Tuesday, September 7, 2010

Lay back against You and breathe.


Over the past few months a lot of hopes and dreams have been birthed in my heart. Some that I can share and others I can't, atleast not yet. As another school year starts I am reminded of the fact that I have no clue what it will hold. Sure I can make plans and hope and wish for things but because Gods ways are so much higher than mine, His plans also exceed anything I could drum up for myself. This is where my struggle is. I have all these hopes, dreams, & wishes, yet I have no control over some of the ones I desire the most. So what am I supposed to do?

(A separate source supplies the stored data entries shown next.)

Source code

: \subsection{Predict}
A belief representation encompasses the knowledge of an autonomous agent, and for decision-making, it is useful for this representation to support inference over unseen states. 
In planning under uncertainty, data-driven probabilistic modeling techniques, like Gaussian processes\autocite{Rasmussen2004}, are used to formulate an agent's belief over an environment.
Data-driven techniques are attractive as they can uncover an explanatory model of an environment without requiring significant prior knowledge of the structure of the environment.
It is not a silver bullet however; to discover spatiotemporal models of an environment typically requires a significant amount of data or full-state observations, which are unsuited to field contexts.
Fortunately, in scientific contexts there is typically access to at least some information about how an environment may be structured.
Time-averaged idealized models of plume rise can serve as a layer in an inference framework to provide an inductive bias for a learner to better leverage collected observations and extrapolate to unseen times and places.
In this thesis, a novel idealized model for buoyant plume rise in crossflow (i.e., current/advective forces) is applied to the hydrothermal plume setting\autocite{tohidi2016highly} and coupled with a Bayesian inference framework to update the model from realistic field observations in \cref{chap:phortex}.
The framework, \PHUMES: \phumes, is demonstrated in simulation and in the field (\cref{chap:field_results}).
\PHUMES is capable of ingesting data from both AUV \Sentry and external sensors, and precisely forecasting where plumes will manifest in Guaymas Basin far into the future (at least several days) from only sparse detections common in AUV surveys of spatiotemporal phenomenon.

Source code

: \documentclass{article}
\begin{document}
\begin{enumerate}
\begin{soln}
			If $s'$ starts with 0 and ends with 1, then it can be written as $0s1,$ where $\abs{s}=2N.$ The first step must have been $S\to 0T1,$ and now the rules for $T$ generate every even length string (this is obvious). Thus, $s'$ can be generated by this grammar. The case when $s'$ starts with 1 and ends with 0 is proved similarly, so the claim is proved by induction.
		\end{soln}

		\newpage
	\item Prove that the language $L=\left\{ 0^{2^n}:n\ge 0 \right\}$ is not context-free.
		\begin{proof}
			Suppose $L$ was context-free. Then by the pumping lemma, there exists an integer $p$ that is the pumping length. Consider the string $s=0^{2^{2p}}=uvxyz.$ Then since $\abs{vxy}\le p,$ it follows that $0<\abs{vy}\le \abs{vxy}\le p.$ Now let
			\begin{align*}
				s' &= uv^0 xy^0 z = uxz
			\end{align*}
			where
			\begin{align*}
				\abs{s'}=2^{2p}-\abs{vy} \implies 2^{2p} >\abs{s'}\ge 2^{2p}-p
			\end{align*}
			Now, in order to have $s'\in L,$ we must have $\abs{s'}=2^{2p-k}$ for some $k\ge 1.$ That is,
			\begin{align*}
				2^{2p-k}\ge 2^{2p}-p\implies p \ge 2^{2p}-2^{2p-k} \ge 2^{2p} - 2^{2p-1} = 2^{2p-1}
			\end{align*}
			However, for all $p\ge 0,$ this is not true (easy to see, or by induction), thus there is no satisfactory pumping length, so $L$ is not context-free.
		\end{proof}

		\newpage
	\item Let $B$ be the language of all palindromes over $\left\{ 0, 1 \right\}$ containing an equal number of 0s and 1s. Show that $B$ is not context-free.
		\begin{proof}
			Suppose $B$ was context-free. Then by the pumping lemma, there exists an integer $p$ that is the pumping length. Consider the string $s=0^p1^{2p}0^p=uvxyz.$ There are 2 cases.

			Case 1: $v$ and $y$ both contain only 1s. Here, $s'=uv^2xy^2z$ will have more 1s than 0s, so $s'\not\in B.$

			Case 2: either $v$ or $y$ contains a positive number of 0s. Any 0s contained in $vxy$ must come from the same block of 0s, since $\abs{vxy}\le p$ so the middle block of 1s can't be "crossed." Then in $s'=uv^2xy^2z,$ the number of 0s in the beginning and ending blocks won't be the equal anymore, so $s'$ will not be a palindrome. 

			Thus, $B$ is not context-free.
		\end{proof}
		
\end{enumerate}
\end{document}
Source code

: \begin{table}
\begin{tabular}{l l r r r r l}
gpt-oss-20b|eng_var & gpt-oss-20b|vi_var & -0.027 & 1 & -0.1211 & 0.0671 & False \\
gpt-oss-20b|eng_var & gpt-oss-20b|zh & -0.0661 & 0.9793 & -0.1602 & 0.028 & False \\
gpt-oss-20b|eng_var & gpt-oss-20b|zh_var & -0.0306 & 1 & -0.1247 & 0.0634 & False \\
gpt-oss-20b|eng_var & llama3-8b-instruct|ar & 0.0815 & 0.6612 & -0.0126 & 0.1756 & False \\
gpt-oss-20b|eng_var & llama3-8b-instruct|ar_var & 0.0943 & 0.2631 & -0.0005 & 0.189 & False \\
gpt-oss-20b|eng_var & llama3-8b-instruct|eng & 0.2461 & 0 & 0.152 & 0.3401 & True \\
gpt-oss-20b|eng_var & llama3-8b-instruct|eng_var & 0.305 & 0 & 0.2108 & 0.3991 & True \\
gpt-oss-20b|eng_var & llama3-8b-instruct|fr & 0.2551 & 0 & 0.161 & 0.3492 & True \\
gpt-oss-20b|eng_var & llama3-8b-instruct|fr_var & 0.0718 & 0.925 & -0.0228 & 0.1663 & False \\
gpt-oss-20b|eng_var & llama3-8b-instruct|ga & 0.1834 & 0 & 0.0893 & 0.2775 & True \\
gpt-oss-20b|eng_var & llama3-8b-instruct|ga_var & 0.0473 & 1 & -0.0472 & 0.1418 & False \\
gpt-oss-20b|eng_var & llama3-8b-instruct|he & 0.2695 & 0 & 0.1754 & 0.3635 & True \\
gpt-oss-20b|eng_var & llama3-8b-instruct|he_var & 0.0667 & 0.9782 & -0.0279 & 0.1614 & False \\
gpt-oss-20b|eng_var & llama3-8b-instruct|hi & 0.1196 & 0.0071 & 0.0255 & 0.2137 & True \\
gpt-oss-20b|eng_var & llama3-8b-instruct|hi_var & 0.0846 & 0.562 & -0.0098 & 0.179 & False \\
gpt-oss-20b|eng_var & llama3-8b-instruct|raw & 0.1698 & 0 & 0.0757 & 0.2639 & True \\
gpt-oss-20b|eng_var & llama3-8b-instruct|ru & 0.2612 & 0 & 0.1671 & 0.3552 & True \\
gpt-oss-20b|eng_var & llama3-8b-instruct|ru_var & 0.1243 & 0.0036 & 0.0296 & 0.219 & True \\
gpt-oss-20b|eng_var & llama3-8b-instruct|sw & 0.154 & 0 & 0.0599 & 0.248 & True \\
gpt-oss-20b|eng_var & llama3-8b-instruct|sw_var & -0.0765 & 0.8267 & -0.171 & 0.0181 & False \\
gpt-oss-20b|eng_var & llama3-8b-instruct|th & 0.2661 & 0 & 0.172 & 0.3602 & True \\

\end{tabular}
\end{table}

This summer God stretched me into a deeper level of trust in Him. At an interdenominational worship service that I attended God spoke to me and told me to get up infront of everyone and talk about unity. I tried to rehearse what I was going to say but it was all jumbled so I said "God I am getting up there so you gotta fill my mouth!" and I went without doubting. I walked by faith in that moment. I don't remember a time in my life that I had that strong of faith and trust in God to just step out and go. It was unreal. God challenged me to begin to live my entire life in that way. Total trust, total dependency, total faith in the God who has called me. The God who knows the deepest desires of my heart, ones I have yet to discover. The God who knows me for me, and yet loves me fully. The God who calls me by name, who created my inner most being and created a plan for my life. The God whose never failed me. I can trust Him fully. I can lay before him all I desire and dream and know that in His (perfect) timing and His (perfect) plan they will unfold for my good and more importantly His glory.
Lord I come before you with open hands holding the dreams, wishes, and plans that I desire. Sift them and remove any that don't line up with Your plan for my life. For those that do, may they grow bigger and stronger and burst forth when the time is right. I give you my worries, anxiousness and impatience, take them and replace them with Your peace. "Lord, I want to sit at your feet, drink from the cup in Your hand, lay back against You and breathe, feel your heartbeat" amen.